Head to head, a dragon’s extra limbs offer some small advantage, but nothing that a skilled wyvern warrior couldn’t overcome. But going up against the gifts of a Burner, Channeler, Thrasher, or even Render when you have nothing but scales, teeth, and speed is a death sentence nine times out of ten.

A fact that’s always confused me when I’ve spent any amount of time thinking about the wyvern rebellion and how they targeted the Syphons. My kith was the only one with the ability to strip other dragons of their gifts. We could, in a sense, create a level playing field amongst our kinds, and yet, instead of using that ability to help advance the wyvern position, they tried to eradicate it.

Craith, Ren, Pier and the other wyverns that raised me always said that our kith was targeted simply because my father was king and the rest of us were the top link in the chain of hierarchy, but I always felt like there was something missing in that explanation, something that would glue together all the confusing, broken, senseless shards of that day.

We could find the logic in why the wyverns and sorcai teamed up. Each had what the other lacked—the wyverns needed magic, and the sorcai needed muscle. But strategically, attacking the Syphons and not the other kiths was tantamount to attacking a dragon’s head and ignoring its sharp claws, vicious tail, and formidable wings. To take on a beast and hope to win, you have to account for all of its lethal parts.

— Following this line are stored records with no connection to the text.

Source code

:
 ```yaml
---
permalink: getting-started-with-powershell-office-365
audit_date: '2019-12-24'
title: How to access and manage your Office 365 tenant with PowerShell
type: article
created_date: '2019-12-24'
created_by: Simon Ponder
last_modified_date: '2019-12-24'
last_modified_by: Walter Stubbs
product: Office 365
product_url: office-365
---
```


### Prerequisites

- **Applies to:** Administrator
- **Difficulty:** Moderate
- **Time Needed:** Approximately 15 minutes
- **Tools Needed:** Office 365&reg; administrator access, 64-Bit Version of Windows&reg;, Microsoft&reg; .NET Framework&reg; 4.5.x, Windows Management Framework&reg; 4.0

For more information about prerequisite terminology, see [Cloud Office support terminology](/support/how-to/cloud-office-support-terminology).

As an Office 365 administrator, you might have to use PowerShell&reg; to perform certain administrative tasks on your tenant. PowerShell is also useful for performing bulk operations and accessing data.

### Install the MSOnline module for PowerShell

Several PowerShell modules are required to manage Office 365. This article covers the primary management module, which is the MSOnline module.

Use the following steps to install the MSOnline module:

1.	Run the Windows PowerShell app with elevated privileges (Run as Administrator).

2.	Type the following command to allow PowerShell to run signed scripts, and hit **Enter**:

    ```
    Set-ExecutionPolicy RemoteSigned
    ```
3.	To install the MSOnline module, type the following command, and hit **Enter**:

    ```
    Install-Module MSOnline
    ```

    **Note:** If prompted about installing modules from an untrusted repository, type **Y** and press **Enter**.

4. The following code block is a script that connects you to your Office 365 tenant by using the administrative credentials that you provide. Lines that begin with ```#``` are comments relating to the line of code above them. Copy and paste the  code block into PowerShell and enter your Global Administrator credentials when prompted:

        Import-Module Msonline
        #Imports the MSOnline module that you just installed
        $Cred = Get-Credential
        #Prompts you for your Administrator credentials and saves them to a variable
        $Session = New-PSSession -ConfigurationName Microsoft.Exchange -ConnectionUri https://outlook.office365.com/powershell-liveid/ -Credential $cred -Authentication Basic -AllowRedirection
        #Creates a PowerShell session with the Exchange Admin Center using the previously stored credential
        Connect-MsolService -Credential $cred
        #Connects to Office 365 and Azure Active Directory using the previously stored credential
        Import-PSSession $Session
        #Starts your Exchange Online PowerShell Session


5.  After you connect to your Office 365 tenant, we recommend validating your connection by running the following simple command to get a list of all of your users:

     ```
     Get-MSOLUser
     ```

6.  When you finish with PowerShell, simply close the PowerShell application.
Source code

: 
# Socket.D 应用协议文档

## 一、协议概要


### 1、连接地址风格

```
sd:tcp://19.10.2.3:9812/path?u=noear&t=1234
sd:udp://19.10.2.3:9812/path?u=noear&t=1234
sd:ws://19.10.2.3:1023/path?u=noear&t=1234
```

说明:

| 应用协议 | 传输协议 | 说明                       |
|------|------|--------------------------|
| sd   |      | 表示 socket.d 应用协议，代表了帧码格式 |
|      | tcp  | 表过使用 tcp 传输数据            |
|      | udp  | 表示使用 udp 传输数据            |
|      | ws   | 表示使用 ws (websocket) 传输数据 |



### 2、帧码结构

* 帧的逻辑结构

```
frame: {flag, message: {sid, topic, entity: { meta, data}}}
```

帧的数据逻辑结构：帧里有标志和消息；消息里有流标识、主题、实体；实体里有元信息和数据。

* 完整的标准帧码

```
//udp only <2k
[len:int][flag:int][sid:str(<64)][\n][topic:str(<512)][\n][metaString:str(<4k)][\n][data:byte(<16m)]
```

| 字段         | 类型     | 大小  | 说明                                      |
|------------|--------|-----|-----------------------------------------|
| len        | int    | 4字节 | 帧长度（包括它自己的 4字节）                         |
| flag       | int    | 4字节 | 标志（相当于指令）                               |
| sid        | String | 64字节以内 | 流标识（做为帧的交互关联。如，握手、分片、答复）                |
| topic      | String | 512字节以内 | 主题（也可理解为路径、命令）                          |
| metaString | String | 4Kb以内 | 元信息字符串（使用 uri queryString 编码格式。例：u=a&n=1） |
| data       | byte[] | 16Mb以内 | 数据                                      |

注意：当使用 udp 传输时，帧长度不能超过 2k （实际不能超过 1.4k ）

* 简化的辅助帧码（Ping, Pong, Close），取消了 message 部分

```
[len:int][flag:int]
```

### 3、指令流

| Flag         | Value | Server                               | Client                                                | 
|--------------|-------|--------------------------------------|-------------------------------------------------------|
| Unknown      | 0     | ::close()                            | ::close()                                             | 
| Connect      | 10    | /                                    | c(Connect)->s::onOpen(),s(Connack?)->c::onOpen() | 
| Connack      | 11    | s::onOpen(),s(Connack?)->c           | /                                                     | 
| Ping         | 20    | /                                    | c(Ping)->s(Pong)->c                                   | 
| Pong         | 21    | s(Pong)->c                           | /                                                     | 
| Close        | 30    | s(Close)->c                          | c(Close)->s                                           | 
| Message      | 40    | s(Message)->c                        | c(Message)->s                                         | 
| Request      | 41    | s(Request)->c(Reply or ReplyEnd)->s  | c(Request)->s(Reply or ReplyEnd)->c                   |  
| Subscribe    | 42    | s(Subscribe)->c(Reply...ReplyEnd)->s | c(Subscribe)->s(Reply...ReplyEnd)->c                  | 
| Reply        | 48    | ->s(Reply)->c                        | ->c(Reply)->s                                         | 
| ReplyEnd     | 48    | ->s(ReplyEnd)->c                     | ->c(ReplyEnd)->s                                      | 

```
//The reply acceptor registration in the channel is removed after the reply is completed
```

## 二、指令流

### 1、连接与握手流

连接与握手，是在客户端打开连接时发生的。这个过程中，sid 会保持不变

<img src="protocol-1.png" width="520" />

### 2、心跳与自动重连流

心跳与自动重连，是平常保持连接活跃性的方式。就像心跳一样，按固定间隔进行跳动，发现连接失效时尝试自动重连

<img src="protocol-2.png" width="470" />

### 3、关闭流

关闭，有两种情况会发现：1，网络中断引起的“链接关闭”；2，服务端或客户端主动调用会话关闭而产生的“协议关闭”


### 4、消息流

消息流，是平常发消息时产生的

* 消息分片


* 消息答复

Ren always argued that the wyverns and sorcai couldn’t garner enough support to take on the whole monster. They hoped that removing the head would bring down the rest of The Horde. But that theory, like so many others us survivors tossed around under the stars of a scorched sky, had so many cracks in it. Cracks that the rest of us filled with the mortar of our own theories.

Because once the dust settled and the blood was washed away, it wasn’t The Dragon Horde that was brought low. After the rebellion, the wyverns were hunted almost to extinction and then banished to the deep dark recesses of society. The sorcai covens were pruned and brought to heel. And the remaining dragon kiths not only survived with barely a scratch, but they thrived, while any thought of challenging their rule was crushed under the weight of their might and then promptly burned to ash by the new Burner king.

It made the rebellion look like a front for a larger, more sinister plan. One hatched by none other than the dragons themselves and executed perfectly. Not unlike this plan to have me eliminated by a wyvern in the Wyvern Den. I should have known this is how King Noctis was going to play it. It worked so well for him the first time, why not go for it a second time?

“We’re here,” Ogdan announces as the lirocar settles against a sky dock that leads into a slate gray, windowless building that’s nestled between a row of other dark, sinister-looking buildings.

“I’ve seen prisons nicer than this place,” I observe flatly, taking in the corner shop across the way, the thin alleys between the tightly packed structures, and what looks like a lane of food stalls just down the way.

“Spoken like a true snobby dragoness,” Tove taunts.